━━━━━ DATA FOR THE TASK

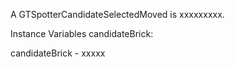 A GTSpotterCandidateSelectedMoved is xxxxxxxxx.Instance Variables	candidateBrick:		<Object>candidateBrick	- xxxxx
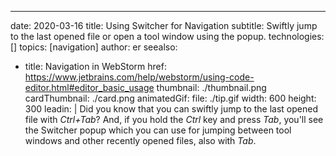 ---
date: 2020-03-16 title: Using Switcher for Navigation subtitle: Swiftly jump to the last opened file or open a tool window using the popup. technologies: [] topics: [navigation] author: er seealso:
- title: Navigation in WebStorm href: https://www.jetbrains.com/help/webstorm/using-code-editor.html#editor_basic_usage thumbnail: ./thumbnail.png cardThumbnail: ./card.png animatedGif: file: ./tip.gif width: 600 height: 300 leadin: | Did you know that you can swiftly jump to the last opened file with *Ctrl+Tab*? And, if you hold the *Ctrl* key and press *Tab*, you'll see the Switcher popup which you can use for jumping between tool windows and other recently opened files, also with *Tab*.

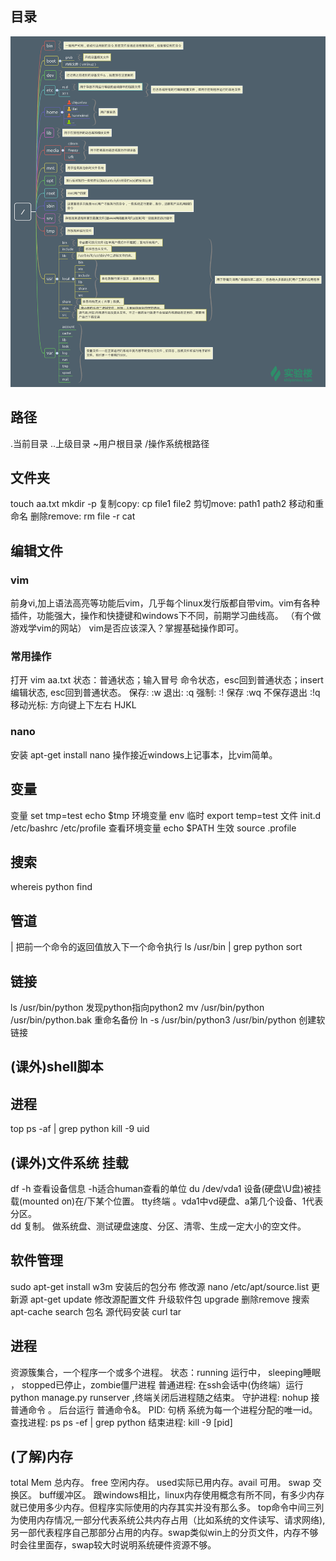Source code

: ## 目录
![](3目录结构.png)
## 路径
.当前目录  ..上级目录  ~用户根目录  /操作系统根路径
## 文件夹
touch aa.txt
mkdir  -p
复制copy: cp file1 file2
剪切move: path1 path2  移动和重命名
删除remove: rm file
-r
cat

## 编辑文件
### vim
前身vi,加上语法高亮等功能后vim，几乎每个linux发行版都自带vim。vim有各种插件，功能强大，操作和快捷键和windows下不同，前期学习曲线高。
（有个做游戏学vim的网站）
vim是否应该深入？掌握基础操作即可。
### 常用操作
打开 vim aa.txt
状态：普通状态；输入冒号 命令状态，esc回到普通状态；insert 编辑状态, esc回到普通状态。
保存:  :w
退出:  :q
强制:  :!
保存   :wq      不保存退出 :!q
移动光标: 方向键上下左右  HJKL
### nano
安装 apt-get install nano
操作接近windows上记事本，比vim简单。

## 变量
变量 set tmp=test   echo $tmp
环境变量 env
临时 export temp=test
文件 init.d /etc/bashrc  /etc/profile
查看环境变量 echo $PATH
生效 source .profile

## 搜索
whereis python
find

## 管道
|  把前一个命令的返回值放入下一个命令执行
ls /usr/bin | grep python
sort

## 链接
ls /usr/bin/python   发现python指向python2
mv /usr/bin/python /usr/bin/python.bak 重命名备份
ln  -s  /usr/bin/python3  /usr/bin/python  创建软链接

## (课外)shell脚本

## 进程
top
ps -af | grep python
kill -9 uid

## (课外)文件系统 挂载
df -h 查看设备信息    -h适合human查看的单位
du
/dev/vda1    设备(硬盘\U盘)被挂载(mounted on)在/下某个位置。 tty终端 。vda1中vd硬盘、a第几个设备、1代表分区。  
dd  复制。 做系统盘、测试硬盘速度、分区、清零、生成一定大小的空文件。

## 软件管理
sudo apt-get install w3m   安装后的包分布
修改源 nano /etc/apt/source.list
更新源 apt-get update   修改源配置文件
升级软件包 upgrade    删除remove
搜索apt-cache search 包名
源代码安装 curl tar





## 进程
资源簇集合，一个程序一个或多个进程。
状态：running 运行中， sleeping睡眠 ， stopped已停止，zombie僵尸进程
普通进程: 在ssh会话中(伪终端）运行python manage.py runserver ,终端关闭后进程随之结束。
守护进程: nohup  接普通命令    。 后台运行  普通命令&。
PID: 句柄 系统为每一个进程分配的唯一id。
查找进程: ps      ps -ef | grep python
结束进程: kill -9 [pid]
## (了解)内存
total Mem 总内存。 free 空闲内存。 used实际已用内存。avail 可用。
swap 交换区。 buff缓冲区。
跟windows相比，linux内存使用概念有所不同，有多少内存就已使用多少内存。但程序实际使用的内存其实并没有那么多。
top命令中间三列为使用内存情况,一部分代表系统公共内存占用（比如系统的文件读写、请求网络),另一部代表程序自己那部分占用的内存。swap类似win上的分页文件，内存不够时会往里面存，swap较大时说明系统硬件资源不够。







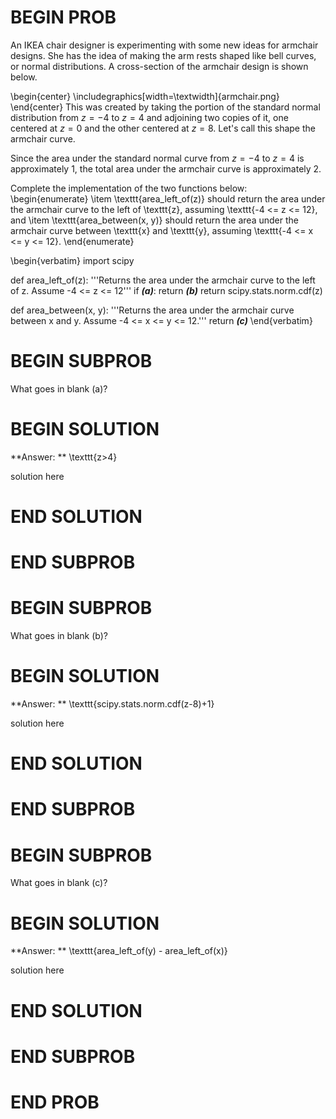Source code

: # BEGIN PROB

An IKEA chair designer is experimenting with some new ideas for armchair designs. She has the idea of making the arm rests shaped like bell curves, or normal distributions. A cross-section of the armchair design is shown below. 

\begin{center}
    \includegraphics[width=\textwidth]{armchair.png}
\end{center}
This was created by taking the portion of the standard normal distribution from $z=-4$ to $z=4$ and adjoining two copies of it, one centered at $z=0$ and the other centered at $z=8$. Let's call this shape the armchair curve.

Since the area under the standard normal curve from $z=-4$ to $z=4$ is approximately 1, the total area under the armchair curve is approximately 2.

Complete the implementation of the two functions below:
\begin{enumerate}
\item \texttt{area\_left\_of(z)} should return the area under the armchair curve to the left of \texttt{z}, assuming \texttt{-4 <= z <= 12}, and 
\item \texttt{area\_between(x, y)} should return the area under the armchair curve between \texttt{x} and \texttt{y}, assuming \texttt{-4 <= x <= y <= 12}. 
\end{enumerate}

\begin{verbatim}
import scipy

def area_left_of(z):
    '''Returns the area under the armchair curve to the left of z.
       Assume -4 <= z <= 12'''
    if ___(a)___: 
        return ___(b)___ 
    return scipy.stats.norm.cdf(z)

def area_between(x, y):
    '''Returns the area under the armchair curve between x and y. 
    Assume -4 <= x <= y <= 12.'''
    return ___(c)___
\end{verbatim}


# BEGIN SUBPROB

What goes in blank (a)?

# BEGIN SOLUTION

**Answer: ** \texttt{z>4}

solution here

# END SOLUTION

# END SUBPROB

# BEGIN SUBPROB

What goes in blank (b)?

# BEGIN SOLUTION

**Answer: ** \texttt{scipy.stats.norm.cdf(z-8)+1}

solution here

# END SOLUTION

# END SUBPROB

# BEGIN SUBPROB

What goes in blank (c)?

# BEGIN SOLUTION

**Answer: ** \texttt{area\_left\_of(y) - area\_left\_of(x)}

solution here

# END SOLUTION

# END SUBPROB

# END PROB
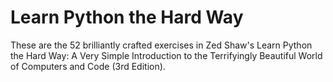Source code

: Learn Python the Hard Way
=========================

These are the 52 brilliantly crafted exercises in Zed Shaw's Learn Python the Hard Way: A Very Simple Introduction to the Terrifyingly Beautiful World of Computers and Code (3rd Edition).
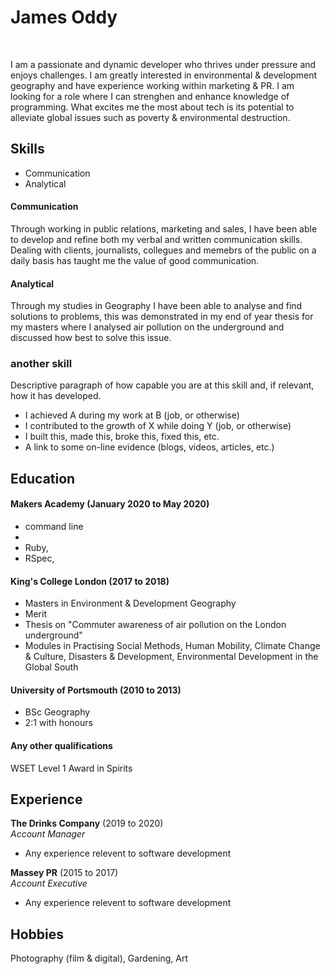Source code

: # James Oddy
<br>

I am a passionate and dynamic developer who thrives under pressure and enjoys challenges. I am greatly interested in environmental & development geography and have experience working within marketing & PR. I am looking for a role where I can strenghen and enhance knowledge of programming. What excites me the most about tech is its potential to alleviate global issues such as poverty & environmental destruction.

## Skills

- Communication
- Analytical 

#### Communication

Through working in public relations, marketing and sales, I have been able to develop and refine both my verbal and written communication skills. Dealing with clients, journalists, collegues and memebrs of the public on a daily basis has taught me the value of good communication. 

#### Analytical

Through my studies in Geography I have been able to analyse and find solutions to problems, this was demonstrated in my end of year thesis for my masters where I analysed air pollution on the underground and discussed how best to solve this issue.

### another skill

Descriptive paragraph of how capable you are at this skill and, if relevant, how it has developed.

- I achieved A during my work at B (job, or otherwise)
- I contributed to the growth of X while doing Y (job, or otherwise)
- I built this, made this, broke this, fixed this, etc.
- A link to some on-line evidence (blogs, videos, articles, etc.)


## Education

#### Makers Academy (January 2020 to May 2020)

- command line
- 
- Ruby, 
- RSpec, 

#### King's College London (2017 to 2018)

- Masters in Environment & Development Geography
- Merit 
- Thesis on "Commuter awareness of air pollution on the London underground"
- Modules in Practising Social Methods, Human Mobility, Climate Change & Culture, Disasters & Development, Environmental Development in the Global South

#### University of Portsmouth (2010 to 2013)

- BSc Geography
- 2:1 with honours 

#### Any other qualifications

WSET Level 1 Award in Spirits 

## Experience

**The Drinks Company** (2019 to 2020)    
*Account Manager*  
- Any experience relevent to software development

**Massey PR** (2015 to 2017)    
*Account Executive*  
- Any experience relevent to software development

## Hobbies

Photography (film & digital), Gardening, Art 
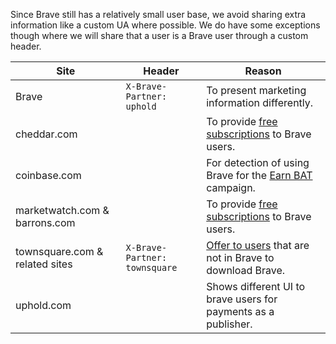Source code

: Since Brave still has a relatively small user base, we avoid sharing extra information like a custom UA where possible.  We do have some exceptions though where we will share that a user is a Brave user through a custom header.


| **Site**        | Header | Reason  |
| ----------------| -------| ------- |
| Brave           | `X-Brave-Partner: uphold` |To present marketing information differently.
| cheddar.com     |        | To provide [free subscriptions](https://brave.com/cheddar-partnership/) to Brave users.
| coinbase.com    |        | For detection of using Brave for the [Earn BAT](https://brave.com/coinbase-earn-bat/) campaign.
| marketwatch.com & barrons.com | | To provide [free subscriptions](https://www.brave.com/dow-jones/) to Brave users.
| townsquare.com & related sites | `X-Brave-Partner: townsquare` |  [Offer to users](https://basicattentiontoken.org/townsquare-partnership) that are not in Brave to download Brave.
| uphold.com | | Shows different UI to brave users for payments as a publisher.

━━━━━━━━━━

* [AIM OF THE EXERCISE]:
Where the line containing "(2015 to 2017)" appears, begin writing out the lines exactly, and continue through the end of the material above, omitting pictures.

* [FINISHED EXERCISE]:
**Massey PR** (2015 to 2017)    
*Account Executive*  
- Any experience relevent to software development

## Hobbies

Photography (film & digital), Gardening, Art 
Source code

: Since Brave still has a relatively small user base, we avoid sharing extra information like a custom UA where possible.  We do have some exceptions though where we will share that a user is a Brave user through a custom header.


| **Site**        | Header | Reason  |
| ----------------| -------| ------- |
| Brave           | `X-Brave-Partner: uphold` |To present marketing information differently.
| cheddar.com     |        | To provide [free subscriptions](https://brave.com/cheddar-partnership/) to Brave users.
| coinbase.com    |        | For detection of using Brave for the [Earn BAT](https://brave.com/coinbase-earn-bat/) campaign.
| marketwatch.com & barrons.com | | To provide [free subscriptions](https://www.brave.com/dow-jones/) to Brave users.
| townsquare.com & related sites | `X-Brave-Partner: townsquare` |  [Offer to users](https://basicattentiontoken.org/townsquare-partnership) that are not in Brave to download Brave.
| uphold.com | | Shows different UI to brave users for payments as a publisher.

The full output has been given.